3. Recent Advances of Speaker Adaptation Techniques using DNN for Speech Enhancement
Traditional speaker adaptation techniques, outlined in the previous section, mainly focused on model parameter adjustments and transformations of models whose parameters were interpretable. However, these methods cannot be directly extended to DNN architectures, as DNN lack parameter interpretability. Thus, DNN offer new opportunities and challenges to address speaker adaptation more robustly.
Speaker adaptation in DNN refers to modifying a pre-trained DNN to enhance performance for a new speaker without the need for extensive retraining from scratch. Studies have shown that this retraining approach outperforms training DNNs from scratch for speaker adaptation tasks [12]. Various speaker adaptation techniques for DNN include fine-tuning, learning hidden unit contributions, speaker adaptive training, I-vector adaptation and embedding layer adaptation. In this section, we will explore the various speaker adaptation strategies using DNNs for speech enhancement and they are given below.
3.1. Speaker and Noise Embedding
This technique involves embedding distinctive features of a speaker’s clean speech vectors and background noise vectors into the neural network. In [13], the authors develop a novel training framework that performs joint optimization of the speech enhancement model and the speaker embedding extraction process. Generally, traditional approaches treat speaker embedding and speech enhancement modules as separate processes, leading to suboptimal speech enhancement performances. This paper introduces a joint learning mechanism where the speaker verification is pretrained and further adapted through a combined enhancement loss and speaker verification loss. This dynamically adapts to the speaker’s identity and acoustic environment, offering personalized speech enhancement performance. In [14], another novel Speaker-Aware Speech Enhancement (SASE) method extracts speaker information from a clean reference using LSTM layers and then employs a Convolutional Recurrent Neural Network (CRN) to embed the extracted speaker information. Even in this method, a joint learning framework is utilized, which optimizes speaker extraction through LSTM and speech enhancement through CRN simultaneously. With the extended self-attention mechanism, the proposed framework performs adaptation using just a few seconds of clean reference speech.
While previous works have used speaker information to guide speech enhancement, the authors in [15] utilize additional noise conditions to guide speech enhancement for various types of noise environments. The work incorporates Noise-Aware Training (NAT), which employs voice activity detection to differentiate between speech and non-speech frames and uses these non-speech frames as additional noise information. These nonspeech frames represent the characteristics of the background noise, which are termed as Dynamic Noise Embedding (DNE). The extracted DNE is concatenated with features of the input speech signal and fed into the speech enhancement module to obtain the final enhanced speech.
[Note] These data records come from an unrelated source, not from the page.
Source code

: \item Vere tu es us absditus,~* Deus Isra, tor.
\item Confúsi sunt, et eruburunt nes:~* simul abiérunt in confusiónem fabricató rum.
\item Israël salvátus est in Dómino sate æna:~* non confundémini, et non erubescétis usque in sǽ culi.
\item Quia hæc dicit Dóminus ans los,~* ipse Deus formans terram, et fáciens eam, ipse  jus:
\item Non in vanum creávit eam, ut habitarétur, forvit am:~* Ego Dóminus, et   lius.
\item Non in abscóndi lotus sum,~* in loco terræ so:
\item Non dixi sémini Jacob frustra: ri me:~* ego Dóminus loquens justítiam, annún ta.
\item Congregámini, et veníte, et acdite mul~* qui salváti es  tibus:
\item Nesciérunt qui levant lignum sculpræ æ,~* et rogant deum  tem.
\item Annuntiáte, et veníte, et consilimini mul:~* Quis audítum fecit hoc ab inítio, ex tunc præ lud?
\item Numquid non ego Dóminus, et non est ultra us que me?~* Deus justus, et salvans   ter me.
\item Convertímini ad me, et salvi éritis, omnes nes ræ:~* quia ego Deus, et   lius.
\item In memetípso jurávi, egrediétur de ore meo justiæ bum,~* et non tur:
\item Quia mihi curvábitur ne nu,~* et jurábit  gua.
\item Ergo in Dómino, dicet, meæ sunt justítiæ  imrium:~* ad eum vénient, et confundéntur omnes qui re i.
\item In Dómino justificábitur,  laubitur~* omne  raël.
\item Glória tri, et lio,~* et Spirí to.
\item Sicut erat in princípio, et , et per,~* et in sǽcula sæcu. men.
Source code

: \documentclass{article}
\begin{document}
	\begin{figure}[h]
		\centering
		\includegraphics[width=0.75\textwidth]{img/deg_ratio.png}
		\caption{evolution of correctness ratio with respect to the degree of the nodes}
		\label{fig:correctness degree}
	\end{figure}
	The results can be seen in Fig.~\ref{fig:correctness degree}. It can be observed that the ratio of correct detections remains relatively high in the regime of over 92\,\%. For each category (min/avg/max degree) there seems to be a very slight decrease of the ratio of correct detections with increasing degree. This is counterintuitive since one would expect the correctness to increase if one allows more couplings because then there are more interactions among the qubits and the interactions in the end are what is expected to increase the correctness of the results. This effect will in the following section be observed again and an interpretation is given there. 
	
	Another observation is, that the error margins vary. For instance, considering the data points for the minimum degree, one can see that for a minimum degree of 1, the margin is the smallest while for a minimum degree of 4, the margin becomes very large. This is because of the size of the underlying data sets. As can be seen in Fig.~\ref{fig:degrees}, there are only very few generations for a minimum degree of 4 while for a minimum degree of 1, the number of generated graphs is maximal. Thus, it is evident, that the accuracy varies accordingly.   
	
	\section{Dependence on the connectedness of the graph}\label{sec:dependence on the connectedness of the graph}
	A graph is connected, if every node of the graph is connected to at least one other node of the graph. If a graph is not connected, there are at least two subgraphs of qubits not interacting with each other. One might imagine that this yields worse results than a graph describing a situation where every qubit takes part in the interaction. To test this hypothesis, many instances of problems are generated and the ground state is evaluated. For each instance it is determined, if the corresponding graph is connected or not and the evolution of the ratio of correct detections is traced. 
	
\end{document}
The work in [16] investigated the utilization of speaker embeddings, like d-vectors, to selectively enhance the speech of target speakers while suppressing the background noise and other interfering speakers. The work proposes two new models: Personalized Deep Complex Convolution Recurrent Neural Network (DCCRN) that integrates the speaker d-vector as an additional input to personalize the enhancement, and Personalized Deep Convolution Attention U-Net (PDCAttUNet) that incorporates a self-attention mechanism to capture temporal dependencies and fine-tune the enhancement based on the target speaker’s characteristics. The attention mechanisms allow the network to focus more precisely on the relevant aspects of the target speaker. The work introduces a new metric for assessing the Target Speaker OverSuppression (TSOS), thereby ensuring that enhancement does not negatively impact the intelligibility of the target speaker. Building on the speaker extraction strategy, the authors in [17] employ a real-time, low-computational PercepNet framework and adapt the PercepNet by utilizing a speaker embedding. The uniqueness of this paper is that, despite the integration of advanced features and personalization, the personalized PercepNet maintains low complexity, making it deployable to edge devices.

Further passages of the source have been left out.